The problem, imo, with these gadgets are that they are so large and take up so much counter space. I saw something on TV which said that although some are cheaper to run per hour, things like a site cooker would be on for hours longer than the alternative, the costs are similar 
A microwave came out top for cost saving.

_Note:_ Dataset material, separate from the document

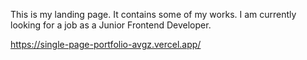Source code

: This is my landing page. It contains some of my works. I am currently looking for a job as a Junior Frontend Developer.  

https://single-page-portfolio-avgz.vercel.app/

I'm also a lazy cook so roast things in foil to save washing up  

I do cook new potatoes and veg in the microwave though (unless for more than two people)


----------



## GingerNinja (Mar 23, 2014)

Those with soup makers, can you cook things like beans/quinoa in them?
That is something I might invesr in as I eat soup every day in colder months.


----------



## Siskin (Nov 13, 2012)

Found this online which may help people. As a number of items are by kwh it can applied to other things that are the same


----------



## Linda Weasel (Mar 5, 2014)

Ref power saving appliances. I’ve got a combi oven/microwave. Great if there’s only one or two of you.


----------



## Cleo38 (Jan 22, 2010)

Linda Weasel said:


> Ref power saving appliances. I’ve got a combi oven/microwave. Great if there’s only one or two of you.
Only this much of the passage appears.